Francis MouryFrancis Moury 05 avr. 2008 Star Rating 8

Yohkiro / Le Royaume des geishas (1983) est, des trois adaptations filmées par Gosha à partir des oeuvres littéraires de la romancière Tomiko Miyao, celle qui est la plus belle esthétiquement et qui est peut-être la plus secrète et la plus inattendue pour un Occidental. Il fut d'ailleurs sélectionné au Festival du Film d'art japonais de 1983.

 

On peut ici, de toute évidence, évoquer à nouveau l'influence de Mizoguchi, inconsciente ou consciente. Qu'on songe à La Rue de la honte (Akasen chitai, 1956) concernant les prostituées, à Les Musiciens de Gion (Gion bayashi, 1953) ou à Les Soeurs de Gion (Gion no shimai, 1936) concernant les geishas. Ce film de Gosha a l'originalité de traiter simultanément des deux univers, en parallèle, même si l'héroïne principale est une geisha, et même si l'univers des geishas est plus soigneusement dépeint que celui des prostituées. Outre deux séquences violentes – et à l'érotisme pervers : le « catfighting », les « sumo-geisha » sont des genres érotiques au Japon, il suffit d'avoir vu les hommages video de TKO Nakano au cinéma-bis japonais pour en être convaincu - de combat féminin entre une prostituée et une geisha et entre une prostituée et sa maîtresse – on trouve quelques autres combats féminins dans l'oeuvre de Gosha, par exemple dans Femmes de yakuzas entre deux soeurs : la direction d'acteurs et le montage sont étonnants de vigueur – et les scènes « historiques » ou « policières » classiques et attendues mais très bien mises en scène, c'est à nouveau le personnage masculin principal très étonnant joué par l'acteur Ken Ogata qui retient l'attention.

 

Toute la charge névrotique objective des personnages féminins semble l'investir en profondeur, l'inonder et le miner intérieurement progressivement. Il symbolise, par un curieux effet dialectique, le malaise féminin qui l'environne, puis le submerge. Ni sa fille ni sa maîtresse ne peuvent d'ailleurs le sauver de son destin.

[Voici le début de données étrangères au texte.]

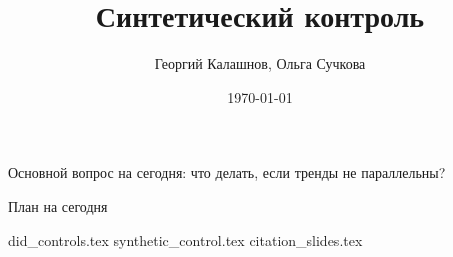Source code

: \documentclass[12pt]{beamer}
\title{Синтетический контроль}
\author[Георгий Калашнов, Ольга Сучкова]{Георгий Калашнов, Ольга Сучкова}
\date{\today}
\begin{document}
\begin{frame}
  \titlepage
  
\end{frame}

\begin{frame}
    Основной вопрос на сегодня: что делать, если тренды не параллельны?
\end{frame}


\begin{frame}{План на сегодня} 
\tableofcontents
\end{frame}

{did_controls.tex}
{synthetic_control.tex}
{citation_slides.tex}
\end{document}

Ogata matérialise une étrange pulsion de mort, en dépit de la charge positive « honorable » qui lui est conférée par le scénario. Ici la Toei et Gosha fusionnent d'une manière qui dépasse le mélodrame pour retrouver parfois – Gosha n'a pas le même tempérament ni la même syntaxe - la vigueur et la virulence audacieuse des grandes productions Toei filmées par Kinji Fukasaku dix ans plus tôt.